Monday, April 10, 2017

MTVP Binges Out: Santa Clarita Diet: Season One

Who knew you could have a comedy about zombies? Well, I guess “Warm Bodies” is kind of comedic, but I wasn’t sure if that sort of tone could hold for a whole series on Netflix. “Santa Clarita Diet,” which tells the story of a realtor who turns into a zombie and her family, attempts to do just that, and I think it does it fairly well. The characters are well developed, as is the world building, especially for a comedy. You have to have a strong stomach to get through a few of the episodes, though. Becoming a zombie involves quite a lot of vomit, and zombie feeding can be . . . bloody. If you can get past those moments, though, “Santa Clarita Diet” is an entertaining five hours. Many of the episodes have fun cliffhanger twists. The creative team also digs a little deeper and looks at the emotional toll that becoming a zombie takes on the whole family. There really are a lot of layers to this show if you can look past the initial gore.

The show centers around the Hammond family. Sheila (Drew Barrymore) and Joel (Timothy Olyphant) are a husband and wife realtor team, and their daughter Abby (Aussie newcomer Liv Hewson) is kind of a typical high school student with a chip on her shoulder. One day Sheila vomits a whole lot (seriously, it covers an entire bathroom and I may never recover), including coughing up a small organ of some sort. That’s when she starts craving raw meat, then human flesh. Well, she develops the taste for human flesh after feeding off of a smarmy character played by Nathan Fillion, but I digress. The show’s mythology deepens as the season progresses. We learn that this has happened before, and in Serbia someone may have once come up with a cure, but the knowledge of that cure seems to have been lost. This isn’t good, as Sheila definitely starts to disintegrate.

I’ll admit, I almost noped right out of this show after the pilot. There was just so much vomit. And then in the next episode, the first feeding was really, really bloody. If it wasn’t for the interesting story twists and the well-drawn characters, I don’t think I would have stuck with it. In fact, I had to look past more vomit and blood in later episodes, especially as more zombies materialize. Nothing was quite as bad as the pilot, though. While the creation of a second zombie was plenty vomit-y, the camera didn’t seem to hold on the scene for quite so long. The significance of a room covered in yellow vomit was already burned into our brains in the pilot, so it wasn’t necessary to show it happening again for very long before we viewers could easily tell what had taken place.

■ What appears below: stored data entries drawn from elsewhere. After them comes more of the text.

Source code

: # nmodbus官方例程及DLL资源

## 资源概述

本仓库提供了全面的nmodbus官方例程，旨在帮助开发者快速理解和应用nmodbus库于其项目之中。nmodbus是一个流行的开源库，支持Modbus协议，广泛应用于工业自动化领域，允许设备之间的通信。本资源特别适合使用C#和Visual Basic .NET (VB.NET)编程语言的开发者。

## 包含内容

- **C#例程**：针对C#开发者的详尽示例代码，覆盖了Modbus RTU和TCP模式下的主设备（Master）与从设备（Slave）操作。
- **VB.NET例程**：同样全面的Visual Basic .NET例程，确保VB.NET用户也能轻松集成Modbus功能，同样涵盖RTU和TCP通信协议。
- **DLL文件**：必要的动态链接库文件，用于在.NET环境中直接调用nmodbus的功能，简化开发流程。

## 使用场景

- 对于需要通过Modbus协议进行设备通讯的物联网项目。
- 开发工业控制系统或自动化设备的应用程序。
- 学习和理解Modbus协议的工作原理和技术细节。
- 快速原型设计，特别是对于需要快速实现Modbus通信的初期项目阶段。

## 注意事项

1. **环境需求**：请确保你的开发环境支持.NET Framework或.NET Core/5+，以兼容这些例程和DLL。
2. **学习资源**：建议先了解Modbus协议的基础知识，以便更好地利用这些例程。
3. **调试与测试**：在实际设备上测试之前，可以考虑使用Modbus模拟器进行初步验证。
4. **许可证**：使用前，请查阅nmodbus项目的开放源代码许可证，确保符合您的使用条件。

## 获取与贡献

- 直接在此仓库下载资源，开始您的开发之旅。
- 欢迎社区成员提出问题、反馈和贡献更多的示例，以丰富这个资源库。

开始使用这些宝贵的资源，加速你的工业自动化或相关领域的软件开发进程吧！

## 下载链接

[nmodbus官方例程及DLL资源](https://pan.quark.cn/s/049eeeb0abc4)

There were a lot of really memorable performances throughout the first season. This is the first time I had seen Drew Barrymore work (she’s had plenty of work over the years, just not much that I have found myself watching), and I was impressed with her comedic chops. Timothy Olyphant also had fantastic comedic timing. I had only heard of him in connection to antihero dramas of the Golden Age like “Deadwood,” so his comedic sense was surprising. The newcomers who played the teens, Abby and Eric, were also quite impressive. Liv Hewson mostly plays Abby as a rebel, but she does have moments of clarity, too, where she realizes that what happened to her mother is a big deal, and it’s okay to not quite know how to react to it. I enjoy Eric for his game-ness to get involved in whatever paranormal hijinks the Hammonds get into.

I think what m¬akes the show more than a gore fest is that it genuinely tries to explore how Sheila’s transformation affects the rest of her family. Sheila is going through some pretty significant changes. Not only is she craving human flesh, her inhibitions in general have been significantly introduced. She used to be a very uptight, regimented person, but now she’s constantly horny and considering telling her daughter to find herself instead of go to college. This causes problems for the rest of the family, because the Sheila they knew is no longer, and she was the one who kept everything running. Joel feels out of control, and he feels like he should be doing more to protect Sheila, even if she doesn’t really need protecting considering she’s a zombie and all. He’s determined to stand by Sheila and help her figure out life as a zombie, even if she doesn’t think she needs help. The transformation also affects their daughter Abby, who was always a bit of a rebel, but she starts acting out even more after Sheila’s transformation. She starts skipping school and stealing motorcycles. There’s a really touching episode that I’ll get to in a minute where Sheila tries to have some mom/daughter time to right the ship.

Speaking of that mother/daughter time, my favorite episode of the season was the penultimate episode, “The Book!” It’s the episode where Sheila and Abby have that mother daughter time trying to involve a situation involving a stolen motorcycle and a storage unit chop shop that Abby finds herself in. I appreciated Sheila realizing she needed to slow down a bit and make sure her family would be okay through the coming changes, and I also realized Abby stepping back and giving some consideration to why she had been acting out. At the same time, Joel and teenage neighbor Eric (who is smitten with Abby, naturally) go to a paranormal convention to seek out someone who may be able to help cure Sheila. Eric is at home in this sort of environment, but Joel is immediately pegged as not belonging. I wish I could say that the defensiveness of the convention regulars was overblown, but I’ve spent enough time in fandom to know that isn’t the case. It was amusing to watch Joel eventually get what he thinks he needs, though.